Nella querelle, direi minoritaria (per usare un eufemismo) a livello di penetrazione sociale del dibattito pubblico, che in questi giorni, a partire da un comunicato del Comitato No Nato e della Rete No War, sta spingendo alcuni osservatori ad attaccare da sinistra, al grido di «servo degli americani» o quasi chi esprime la propria solidarietà nei confronti della lotta del popolo curdo, mi colpisce soprattutto una cosa. E non mi riferisco al merito di particolari visioni geopolitiche dell’universo conosciuto e sconosciuto, né al problema della loro pertinenza, ma al vezzo di definire “moda” quella che sarebbe solo una momentanea infatuazione pro-curda. Chiamare “moda” il consenso alla causa curda, infatti, cancella come se non fosse mai esistito il lavoro di lunga durata portato avanti tra mille difficoltà dai militanti del Pkk e nega la capacità e la pazienza con la quale da tempo immemorabile uomini e donne curde si sono preoccupati di essere parte attiva in tutti i luoghi in cui il discorso sul Kurdistan è risultato pertinente rispetto all’analisi delle molteplici problematiche nazionali e internazionali prodotte dall’imperialismo. Quello che ha fatto il Pkk, in sostanza, e al netto di tutte le contraddizioni di volta in volta riscontrate sul campo, è stato preoccuparsi di esistere sulla base di un seguito materiale, e non soltanto in virtù di una proiezione analitica o ideologica. Chiamare “moda” tutto questo, non solo nega la specificità della lotta curda, finendo per attribuirla a una sorta di congiuntura eterodiretta, cosa che è come minimo falsa, ma fa emergere tutti i limiti di una sinistra che rischia di rivelarsi ontologicamente incapace di ancorare le proprie posizioni a una base sociale diversa da quella che è possibile creare limitandosi ad animare guerre di comunicati o polemiche su facebook.

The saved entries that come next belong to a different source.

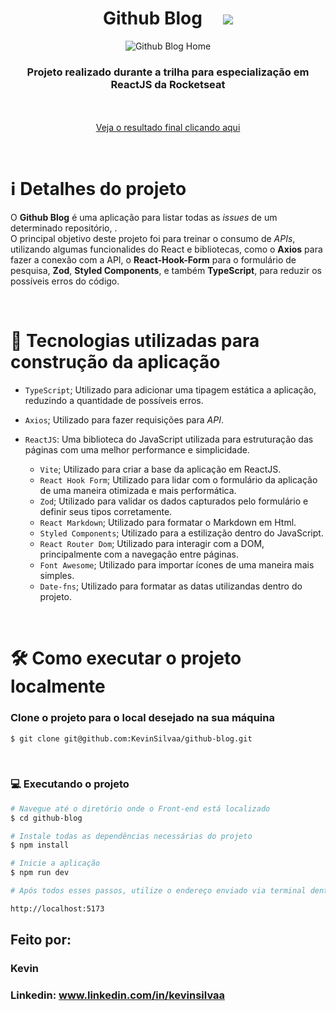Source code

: <div align="center">
  <h1>Github Blog &nbsp; &nbsp; <img src="https://github.com/KevinSilvaa/github-blog/assets/143517496/54a36d67-935c-47e6-9ef2-8cf7b8d83473" /></h1>

  ![Github Blog Home](https://github.com/KevinSilvaa/github-blog/assets/143517496/15b8a637-5331-405f-a1fe-6ba0c76346c7)
</div>

<h3 align="center">Projeto realizado durante a trilha para especialização em ReactJS da Rocketseat</h3> <br><br>

<div align="center">
  <a href="https://github-blog-kevinsilvaa.vercel.app" target="_blank">Veja o resultado final clicando aqui</a>
</div>

&nbsp;
&nbsp;

# ℹ️ Detalhes do projeto

O **Github Blog** é uma aplicação para listar todas as *issues* de um determinado repositório, .<br>
O principal objetivo deste projeto foi para treinar o consumo de *APIs*, utilizando algumas funcionalides do React e bibliotecas, como o **Axios**
para fazer a conexão com a API, o **React-Hook-Form** para o formulário de pesquisa, **Zod**, **Styled Components**, e também **TypeScript**, para reduzir
os possíveis erros do código.

<br>

# 📁 Tecnologias utilizadas para construção da aplicação

- `TypeScript`; Utilizado para adicionar uma tipagem estática a aplicação, reduzindo a quantidade de possíveis erros.
- `Axios`; Utilizado para fazer requisições para *API*.
- `ReactJS`: Uma biblioteca do JavaScript utilizada para estruturação das páginas com uma melhor performance e simplicidade.
    
  - `Vite`; Utilizado para criar a base da aplicação em ReactJS.
  - `React Hook Form`; Utilizado para lidar com o formulário da aplicação de uma maneira otimizada e mais performática.
  - `Zod`; Utilizado para validar os dados capturados pelo formulário e definir seus tipos corretamente.
  - `React Markdown`; Utilizado para formatar o Markdown em Html.
  - `Styled Components`; Utilizado para a estilização dentro do JavaScript.
  - `React Router Dom`; Utilizado para interagir com a DOM, principalmente com a navegação entre páginas.
  - `Font Awesome`; Utilizado para importar ícones de uma maneira mais simples.
  - `Date-fns`; Utilizado para formatar as datas utilizandas dentro do projeto.

&nbsp;
&nbsp;
&nbsp;

# 🛠️ Como executar o projeto localmente

### Clone o projeto para o local desejado na sua máquina

```bash
$ git clone git@github.com:KevinSilvaa/github-blog.git
```

&nbsp;
&nbsp;
&nbsp;

### 💻 Executando o projeto

```bash
# Navegue até o diretório onde o Front-end está localizado
$ cd github-blog

# Instale todas as dependências necessárias do projeto
$ npm install

# Inicie a aplicação
$ npm run dev

# Após todos esses passos, utilize o endereço enviado via terminal dentro do seu navegador para acessar a aplicação. O endereço padrão utilizado no projeto foi:

http://localhost:5173
```

## Feito por:

### Kevin
### Linkedin: www.linkedin.com/in/kevinsilvaa
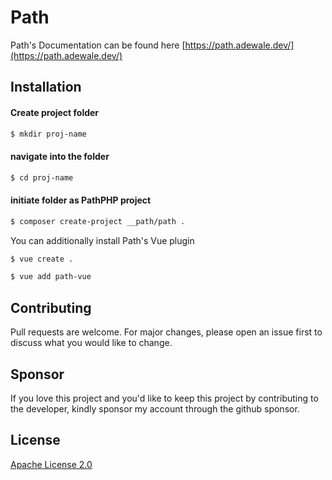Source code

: # Path

Path's Documentation can be found here [https://path.adewale.dev/](https://path.adewale.dev/)

## Installation

#### Create project folder

```bash
$ mkdir proj-name
```

#### navigate into the folder

```bash
$ cd proj-name
```

#### initiate folder as PathPHP project

```bash
$ composer create-project __path/path .
```

You can additionally install Path's Vue plugin

```bash
$ vue create .
```

```bash
$ vue add path-vue
```

## Contributing

Pull requests are welcome. For major changes, please open an issue first to discuss what you would like to change.

## Sponsor

If you love this project and you'd like to keep this project by contributing to the developer, kindly sponsor my account through the github sponsor.

## License

[Apache License 2.0](https://choosealicense.com/licenses/apache-2.0/)
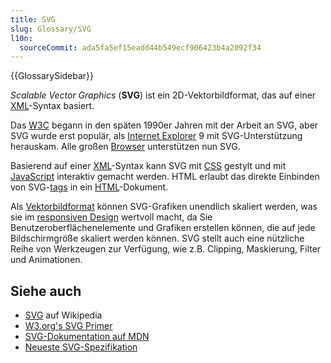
 ```yaml
---
title: SVG
slug: Glossary/SVG
l10n:
  sourceCommit: ada5fa5ef15eadd44b549ecf906423b4a2092f34
---
```


{{GlossarySidebar}}

_Scalable Vector Graphics_ (**SVG**) ist ein 2D-Vektorbildformat, das auf einer [XML](/de/docs/Glossary/XML)-Syntax basiert.

Das [W3C](/de/docs/Glossary/W3C) begann in den späten 1990er Jahren mit der Arbeit an SVG, aber SVG wurde erst populär, als [Internet Explorer](/de/docs/Glossary/Microsoft_Internet_Explorer) 9 mit SVG-Unterstützung herauskam. Alle großen [Browser](/de/docs/Glossary/browser) unterstützen nun SVG.

Basierend auf einer [XML](/de/docs/Glossary/XML)-Syntax kann SVG mit [CSS](/de/docs/Glossary/CSS) gestylt und mit [JavaScript](/de/docs/Glossary/JavaScript) interaktiv gemacht werden. HTML erlaubt das direkte Einbinden von SVG-[tags](/de/docs/Glossary/Tag) in ein [HTML](/de/docs/Glossary/HTML)-Dokument.

Als [Vektorbildformat](https://en.wikipedia.org/wiki/Vector_graphics) können SVG-Grafiken unendlich skaliert werden, was sie im [responsiven Design](/de/docs/Glossary/responsive_web_design) wertvoll macht, da Sie Benutzeroberflächenelemente und Grafiken erstellen können, die auf jede Bildschirmgröße skaliert werden können. SVG stellt auch eine nützliche Reihe von Werkzeugen zur Verfügung, wie z.B. Clipping, Maskierung, Filter und Animationen.

## Siehe auch

- [SVG](https://en.wikipedia.org/wiki/SVG) auf Wikipedia
- [W3.org's SVG Primer](https://www.w3.org/Graphics/SVG/IG/resources/svgprimer.html)
- [SVG-Dokumentation auf MDN](/de/docs/Web/SVG)
- [Neueste SVG-Spezifikation](https://www.w3.org/TR/SVG/)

Beh, per fortuna che ieri in piazza, alla manifestazione per il Kurdistan organizzata a Roma, tra le circa diecimila persone che hanno sostenuto e sostengono il Rojava, una netta maggioranza era distinguibile, oltre che per una chiara connotazione di classe, anche per il fatto di essersi già impegnata e per continuare a impegnarsi nel contrastare le campagne condotte ai danni di Serbia, Libia, Siria, Palestina e di ogni altra parte del mondo di volta in volta descritta come «cattiva» dalle narrazioni main stream, nella convinzione, che quando a comandare sono i profitti, “vostre sono le guerre / nostri sono i morti”. Queste stesse persone hanno arricchito il corteo con parole d’ordine inerenti la questione delle abitazioni e il diritto allo studio, l’antifascismo e l’antissessismo, la disoccupazione e lo sfruttamento sul lavoro, la libertà d’espressione e quella di movimento. Pare che moltissimi di questi manifestanti, tra l’altro, non sapessero nulla di geopolitica (tra i proletari presenti, alcuni non sarebbero neanche capaci di leggere o di scrivere), ma che tutti e tutte, all’occorrenza, fossero in grado di serrare i ranghi in un picchetto, resistere a uno sgombero e a uno sfratto o muoversi in corteo selvaggio: l’abc della lotta di classe – vale a dire l’unico luogo da cui, ogni volta che si parla di antimperialismo, bisognerebbe essere capaci di ricominciare.